In this July 8, 2005, file photo, state Sen. Jeff Kruse, R-Roseburg, makes remarks before a vote at the state Capitol in Salem. Kruse announced his resignation last February after an independent investigator said more than 10 women accused him of inappropriate or unwelcome touching. (AP Photo/Rick Bowmer, file)

Outgoing Oregon state Sen. Jeff Kruse, R-Roseburg, issued what he called "my final newsletter ... maybe" on Friday.

The statement posted on Facebook addressed the harassment allegations that led to his resignation, which takes effect on Thursday.

In a brief phone conversation with a KATU reporter Saturday, Kruse declined an opportunity to be interviewed about the post saying it would speak for itself.

Kruse has denied allegations an independent investigator made in a bombshell report sent to lawmakers in early February. The report described a "longstanding pattern of Senator Kruse engaging in unwelcome physical contact toward females in the workplace" saying more than 10 women accused him of inappropriate or unwelcome touching.

Kruse's Friday Facebook post says in part:

"I was accused of sexual harassment by two female senators. Basically, this was all part of the 'me too' movement that has swept the country. Interestingly I was not actually accused of things of a sexual nature, just inappropriate things like hugs ... The whole thing was scripted and designed to a specific end, in my opinion for the potential political gain of a few."

State Sen. Sara Gelser, D-Corvallis, was the first to file an informal complaint about Kruse in 2016. She and state Sen. Elizabeth Steiner-Hayward, D-Beaverton, filed formal complaints last year.

Regarding Kruse's Facebook post, Gelser issued the following statement on Saturday:

"Butt cupping, unwanted shoulder massages, uninvited kisses or telling a young intern she is sexy are behaviors that are inappropriate in any workplace.

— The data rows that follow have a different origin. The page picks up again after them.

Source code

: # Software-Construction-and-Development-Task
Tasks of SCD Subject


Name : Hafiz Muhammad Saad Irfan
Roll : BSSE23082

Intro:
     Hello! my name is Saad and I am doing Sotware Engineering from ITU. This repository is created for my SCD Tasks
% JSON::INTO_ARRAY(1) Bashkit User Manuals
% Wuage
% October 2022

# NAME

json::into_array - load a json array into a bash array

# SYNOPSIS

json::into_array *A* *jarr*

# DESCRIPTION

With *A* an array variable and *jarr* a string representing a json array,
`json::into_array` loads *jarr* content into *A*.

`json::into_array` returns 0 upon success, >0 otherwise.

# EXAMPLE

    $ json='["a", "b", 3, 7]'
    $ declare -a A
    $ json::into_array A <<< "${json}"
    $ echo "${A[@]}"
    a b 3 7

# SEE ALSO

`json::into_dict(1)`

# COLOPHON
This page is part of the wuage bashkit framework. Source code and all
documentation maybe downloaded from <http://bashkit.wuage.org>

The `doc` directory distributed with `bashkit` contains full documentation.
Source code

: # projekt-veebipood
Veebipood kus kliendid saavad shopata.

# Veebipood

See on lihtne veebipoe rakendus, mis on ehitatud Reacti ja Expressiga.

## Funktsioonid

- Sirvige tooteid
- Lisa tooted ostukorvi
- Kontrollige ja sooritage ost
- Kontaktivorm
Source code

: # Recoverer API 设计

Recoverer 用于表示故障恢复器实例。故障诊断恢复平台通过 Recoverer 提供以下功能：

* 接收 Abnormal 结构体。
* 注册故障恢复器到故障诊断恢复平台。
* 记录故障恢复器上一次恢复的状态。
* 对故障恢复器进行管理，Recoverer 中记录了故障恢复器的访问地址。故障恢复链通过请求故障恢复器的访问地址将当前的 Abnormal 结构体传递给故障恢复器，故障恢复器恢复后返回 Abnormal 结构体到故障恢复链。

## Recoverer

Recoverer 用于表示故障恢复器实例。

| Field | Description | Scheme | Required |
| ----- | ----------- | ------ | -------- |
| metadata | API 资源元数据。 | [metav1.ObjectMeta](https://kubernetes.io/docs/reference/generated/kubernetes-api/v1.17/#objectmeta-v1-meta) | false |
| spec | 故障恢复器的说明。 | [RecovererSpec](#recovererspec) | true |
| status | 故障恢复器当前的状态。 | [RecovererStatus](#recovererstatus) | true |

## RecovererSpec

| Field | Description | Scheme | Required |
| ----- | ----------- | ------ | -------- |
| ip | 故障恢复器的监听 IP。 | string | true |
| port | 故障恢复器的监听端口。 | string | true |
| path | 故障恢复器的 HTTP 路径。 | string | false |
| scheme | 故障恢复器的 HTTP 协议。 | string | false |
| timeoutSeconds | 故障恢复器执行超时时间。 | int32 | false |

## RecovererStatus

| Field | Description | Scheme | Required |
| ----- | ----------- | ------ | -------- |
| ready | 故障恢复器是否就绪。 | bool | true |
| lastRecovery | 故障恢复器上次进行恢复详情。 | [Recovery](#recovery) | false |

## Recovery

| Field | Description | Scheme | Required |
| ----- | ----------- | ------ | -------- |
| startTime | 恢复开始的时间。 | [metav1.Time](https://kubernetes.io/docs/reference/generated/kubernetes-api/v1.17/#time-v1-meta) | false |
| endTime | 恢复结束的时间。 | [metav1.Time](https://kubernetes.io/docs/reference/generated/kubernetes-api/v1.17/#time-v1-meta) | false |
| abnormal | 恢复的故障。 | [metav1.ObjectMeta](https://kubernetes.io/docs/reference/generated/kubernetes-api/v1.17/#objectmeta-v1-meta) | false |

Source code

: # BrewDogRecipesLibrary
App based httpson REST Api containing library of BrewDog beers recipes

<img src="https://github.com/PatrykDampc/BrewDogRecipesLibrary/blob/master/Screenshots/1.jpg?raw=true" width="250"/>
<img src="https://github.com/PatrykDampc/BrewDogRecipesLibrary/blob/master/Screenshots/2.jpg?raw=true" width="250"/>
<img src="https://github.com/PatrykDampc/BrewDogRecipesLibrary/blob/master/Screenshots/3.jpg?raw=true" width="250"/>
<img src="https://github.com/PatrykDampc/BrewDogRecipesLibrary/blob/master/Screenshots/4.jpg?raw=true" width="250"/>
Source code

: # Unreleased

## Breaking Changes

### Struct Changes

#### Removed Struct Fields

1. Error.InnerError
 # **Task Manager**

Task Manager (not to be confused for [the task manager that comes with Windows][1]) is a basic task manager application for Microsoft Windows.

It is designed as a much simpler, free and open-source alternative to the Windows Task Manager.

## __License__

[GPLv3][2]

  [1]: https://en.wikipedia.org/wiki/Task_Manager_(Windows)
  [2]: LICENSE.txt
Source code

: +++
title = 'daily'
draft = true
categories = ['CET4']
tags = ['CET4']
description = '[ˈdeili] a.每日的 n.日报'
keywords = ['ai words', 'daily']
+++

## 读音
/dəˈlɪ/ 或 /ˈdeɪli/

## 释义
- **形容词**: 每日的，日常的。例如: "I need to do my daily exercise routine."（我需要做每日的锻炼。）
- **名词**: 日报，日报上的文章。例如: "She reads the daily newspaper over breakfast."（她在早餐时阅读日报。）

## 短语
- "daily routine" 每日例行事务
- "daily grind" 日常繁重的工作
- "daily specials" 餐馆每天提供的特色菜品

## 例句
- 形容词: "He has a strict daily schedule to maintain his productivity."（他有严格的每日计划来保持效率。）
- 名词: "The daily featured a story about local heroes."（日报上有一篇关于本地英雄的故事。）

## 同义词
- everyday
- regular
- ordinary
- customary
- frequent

When victims speak up, we should listen, take their complaints seriously and when confirmed through an independent investigation we should hold those who commit these violations accountable, regardless of political party."

Kruse's statement also said the independent investigator, Dian "Dee" Rubanoff, an attorney in Lake Oswego, showed "incredible bias" and that "there was nothing fair or honest about any of this."

"Prime example, two members of the House were accused of worse things than I was, but because they are Democrats nothing happened," his statement said. "The benefits of one party (sic) rule."

Rubanoff told KATU she encourages people to read her report, which was made public, before making conclusions.

Aaron Fielder, the communications director for Oregon House Democrats, said he suspects the Democrats Kruse mentioned were state Rep. Diego Hernandez, D-Portland, and state Rep. David Gomberg, D-Otis.

Last September, KATU's news partner, Willamette Week, reported Hernandez was cleared of anonymous rumors that he maintained a list of female lobbyists during the 2017 session, ranking them by "attractiveness and certain physical attributes."

In October, Gomberg issued an apology following reports he violated women's personal spaces. The announcement came after the Oregonian unveiled two informal complaints against him. House Speaker Tina Kotek, D-Portland, issued a statement saying the situation was resolved to the satisfaction of the complainants.

Following is the entire statement Kruse posted on Friday:

"MY FINAL NEWSLETTER

(MAYBE)

I did miss sending these during the February Session that just ended, but I also missed doing my job. For those who don’t know, I was accused of sexual harassment by two female Senators. Basically, this was all part of the 'me too' movement that has swept the country. Interestingly I was not actually accused of things of a sexual nature, just inappropriate things like hugs, which have gone on in the Legislature for the whole twenty plus years I have served. The whole thing was scripted and designed to a specific end, in my opinion for the potential political gain of a few. When it became apparent that those in power were not interested in the truth I had a hard decision to make. I really wanted to have a chance for my side of this to be heard, but I wasn’t sure that would happen based on the bias the media had already demonstrated.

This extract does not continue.